(ACTIVITY):
Only the lines of the data below from the one with "0-based layer index." through the one with "within its layer." are wanted. Repeat them exactly.

(DATA EXTRACTS):

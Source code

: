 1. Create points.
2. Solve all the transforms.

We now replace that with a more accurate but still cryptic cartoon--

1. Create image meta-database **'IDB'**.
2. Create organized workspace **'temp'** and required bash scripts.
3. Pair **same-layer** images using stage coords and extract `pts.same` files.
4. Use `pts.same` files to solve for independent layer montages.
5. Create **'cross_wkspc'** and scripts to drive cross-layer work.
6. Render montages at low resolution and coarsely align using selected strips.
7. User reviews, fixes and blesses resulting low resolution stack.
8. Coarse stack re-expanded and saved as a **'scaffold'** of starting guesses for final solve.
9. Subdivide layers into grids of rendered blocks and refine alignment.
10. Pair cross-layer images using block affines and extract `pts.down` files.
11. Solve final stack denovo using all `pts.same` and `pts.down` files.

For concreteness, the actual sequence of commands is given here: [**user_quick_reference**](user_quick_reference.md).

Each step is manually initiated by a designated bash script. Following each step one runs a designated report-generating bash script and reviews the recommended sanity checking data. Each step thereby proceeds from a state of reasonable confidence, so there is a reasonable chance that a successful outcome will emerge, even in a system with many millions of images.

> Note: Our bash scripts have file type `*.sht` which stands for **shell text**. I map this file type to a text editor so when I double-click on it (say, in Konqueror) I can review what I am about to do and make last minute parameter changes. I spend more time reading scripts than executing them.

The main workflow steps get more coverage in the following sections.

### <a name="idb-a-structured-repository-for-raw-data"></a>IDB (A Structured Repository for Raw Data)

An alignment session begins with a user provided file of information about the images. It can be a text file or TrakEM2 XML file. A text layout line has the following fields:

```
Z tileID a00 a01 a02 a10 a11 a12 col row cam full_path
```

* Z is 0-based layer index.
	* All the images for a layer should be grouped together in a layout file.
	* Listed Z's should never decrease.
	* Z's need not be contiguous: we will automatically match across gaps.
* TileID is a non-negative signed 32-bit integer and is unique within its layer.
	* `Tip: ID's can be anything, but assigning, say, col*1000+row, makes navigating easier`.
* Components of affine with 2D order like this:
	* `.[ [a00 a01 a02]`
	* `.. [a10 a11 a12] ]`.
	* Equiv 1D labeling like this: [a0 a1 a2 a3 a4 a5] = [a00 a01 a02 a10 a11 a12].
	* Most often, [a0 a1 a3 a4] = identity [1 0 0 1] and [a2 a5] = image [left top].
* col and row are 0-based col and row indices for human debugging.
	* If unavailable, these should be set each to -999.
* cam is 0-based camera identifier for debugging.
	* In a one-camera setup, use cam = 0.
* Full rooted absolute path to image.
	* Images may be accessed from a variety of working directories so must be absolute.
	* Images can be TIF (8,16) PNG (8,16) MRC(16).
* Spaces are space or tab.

(EXERCISE ANSWER):
* Z is 0-based layer index.
	* All the images for a layer should be grouped together in a layout file.
	* Listed Z's should never decrease.
	* Z's need not be contiguous: we will automatically match across gaps.
* TileID is a non-negative signed 32-bit integer and is unique within its layer.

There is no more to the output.